> Dataset entries
□ □ □ □ □

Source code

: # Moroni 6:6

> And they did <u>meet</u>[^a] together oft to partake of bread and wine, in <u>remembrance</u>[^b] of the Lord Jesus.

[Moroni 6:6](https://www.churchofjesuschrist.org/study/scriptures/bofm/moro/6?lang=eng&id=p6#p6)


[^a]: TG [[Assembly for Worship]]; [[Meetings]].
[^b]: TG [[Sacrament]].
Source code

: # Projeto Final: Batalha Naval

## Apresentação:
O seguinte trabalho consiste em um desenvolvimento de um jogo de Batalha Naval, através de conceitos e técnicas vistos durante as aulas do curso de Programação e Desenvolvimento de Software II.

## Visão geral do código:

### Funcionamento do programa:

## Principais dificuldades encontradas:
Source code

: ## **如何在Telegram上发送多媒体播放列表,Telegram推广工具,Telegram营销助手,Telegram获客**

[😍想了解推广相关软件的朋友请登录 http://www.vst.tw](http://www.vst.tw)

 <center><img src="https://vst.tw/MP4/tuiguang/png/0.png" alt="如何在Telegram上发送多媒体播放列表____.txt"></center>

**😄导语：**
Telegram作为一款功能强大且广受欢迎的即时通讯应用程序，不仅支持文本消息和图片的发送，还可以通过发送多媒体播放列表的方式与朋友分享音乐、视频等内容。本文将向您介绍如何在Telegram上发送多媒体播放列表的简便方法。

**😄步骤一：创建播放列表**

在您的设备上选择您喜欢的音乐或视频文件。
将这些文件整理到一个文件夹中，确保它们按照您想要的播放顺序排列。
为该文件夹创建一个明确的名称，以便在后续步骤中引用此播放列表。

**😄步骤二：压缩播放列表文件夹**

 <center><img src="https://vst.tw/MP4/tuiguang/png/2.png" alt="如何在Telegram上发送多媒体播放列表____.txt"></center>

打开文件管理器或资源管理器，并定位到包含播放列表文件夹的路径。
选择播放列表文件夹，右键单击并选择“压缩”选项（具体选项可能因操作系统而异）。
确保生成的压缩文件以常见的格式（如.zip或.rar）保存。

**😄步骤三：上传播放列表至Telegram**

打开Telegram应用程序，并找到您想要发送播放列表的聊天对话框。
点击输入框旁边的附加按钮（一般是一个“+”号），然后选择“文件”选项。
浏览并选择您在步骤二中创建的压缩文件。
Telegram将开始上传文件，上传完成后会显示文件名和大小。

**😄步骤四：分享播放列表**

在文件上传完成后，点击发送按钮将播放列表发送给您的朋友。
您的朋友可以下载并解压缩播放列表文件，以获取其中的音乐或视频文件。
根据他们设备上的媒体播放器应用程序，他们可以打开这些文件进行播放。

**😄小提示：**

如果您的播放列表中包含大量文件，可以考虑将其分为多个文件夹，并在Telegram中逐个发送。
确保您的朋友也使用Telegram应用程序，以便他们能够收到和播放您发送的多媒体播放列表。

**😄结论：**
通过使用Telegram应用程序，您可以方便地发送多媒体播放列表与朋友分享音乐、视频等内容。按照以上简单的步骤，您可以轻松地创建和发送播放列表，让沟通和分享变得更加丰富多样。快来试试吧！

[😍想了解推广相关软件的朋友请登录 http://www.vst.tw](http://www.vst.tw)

□ □ □ □ □

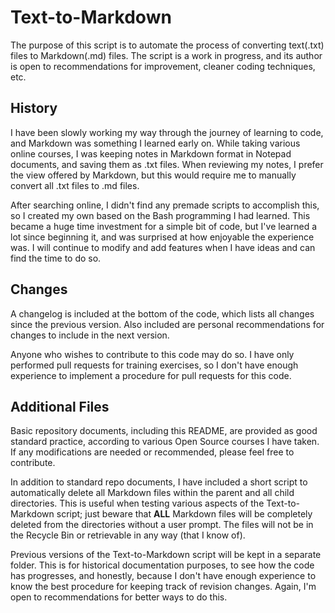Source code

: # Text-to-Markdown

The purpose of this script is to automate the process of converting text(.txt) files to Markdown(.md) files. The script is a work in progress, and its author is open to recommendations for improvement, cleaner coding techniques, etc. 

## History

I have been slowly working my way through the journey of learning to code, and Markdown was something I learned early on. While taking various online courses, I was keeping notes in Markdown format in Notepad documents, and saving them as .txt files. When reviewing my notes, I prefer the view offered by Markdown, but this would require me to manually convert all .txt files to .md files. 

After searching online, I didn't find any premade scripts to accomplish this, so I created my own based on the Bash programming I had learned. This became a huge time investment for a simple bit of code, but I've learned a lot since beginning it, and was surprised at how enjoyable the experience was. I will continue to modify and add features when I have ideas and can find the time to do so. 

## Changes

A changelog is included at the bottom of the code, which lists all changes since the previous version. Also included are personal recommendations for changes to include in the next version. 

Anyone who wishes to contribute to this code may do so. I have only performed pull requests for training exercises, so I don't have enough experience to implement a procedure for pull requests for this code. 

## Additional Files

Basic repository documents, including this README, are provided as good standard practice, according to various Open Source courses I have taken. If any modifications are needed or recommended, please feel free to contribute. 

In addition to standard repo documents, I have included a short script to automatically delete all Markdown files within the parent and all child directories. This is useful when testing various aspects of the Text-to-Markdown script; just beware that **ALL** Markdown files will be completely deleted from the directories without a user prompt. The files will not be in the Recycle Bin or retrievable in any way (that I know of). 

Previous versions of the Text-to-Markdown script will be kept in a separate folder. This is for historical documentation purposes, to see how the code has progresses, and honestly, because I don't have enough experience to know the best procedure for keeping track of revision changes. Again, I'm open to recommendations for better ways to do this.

□ □ □ □ □

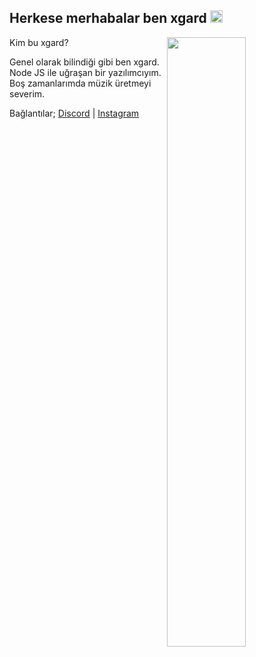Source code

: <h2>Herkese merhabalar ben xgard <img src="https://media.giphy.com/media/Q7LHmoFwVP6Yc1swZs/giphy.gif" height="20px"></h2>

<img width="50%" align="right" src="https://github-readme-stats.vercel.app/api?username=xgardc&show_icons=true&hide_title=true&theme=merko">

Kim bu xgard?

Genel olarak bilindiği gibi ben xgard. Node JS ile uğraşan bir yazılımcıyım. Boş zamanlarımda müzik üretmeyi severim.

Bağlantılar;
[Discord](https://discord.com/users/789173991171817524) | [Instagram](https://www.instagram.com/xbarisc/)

□ □ □ □ □

> What is needed
Scan the data above for the word "documents". Copy every line in which it is found.

> Exercise result
I have been slowly working my way through the journey of learning to code, and Markdown was something I learned early on. While taking various online courses, I was keeping notes in Markdown format in Notepad documents, and saving them as .txt files. When reviewing my notes, I prefer the view offered by Markdown, but this would require me to manually convert all .txt files to .md files. 
Basic repository documents, including this README, are provided as good standard practice, according to various Open Source courses I have taken. If any modifications are needed or recommended, please feel free to contribute. 
In addition to standard repo documents, I have included a short script to automatically delete all Markdown files within the parent and all child directories. This is useful when testing various aspects of the Text-to-Markdown script; just beware that **ALL** Markdown files will be completely deleted from the directories without a user prompt. The files will not be in the Recycle Bin or retrievable in any way (that I know of). 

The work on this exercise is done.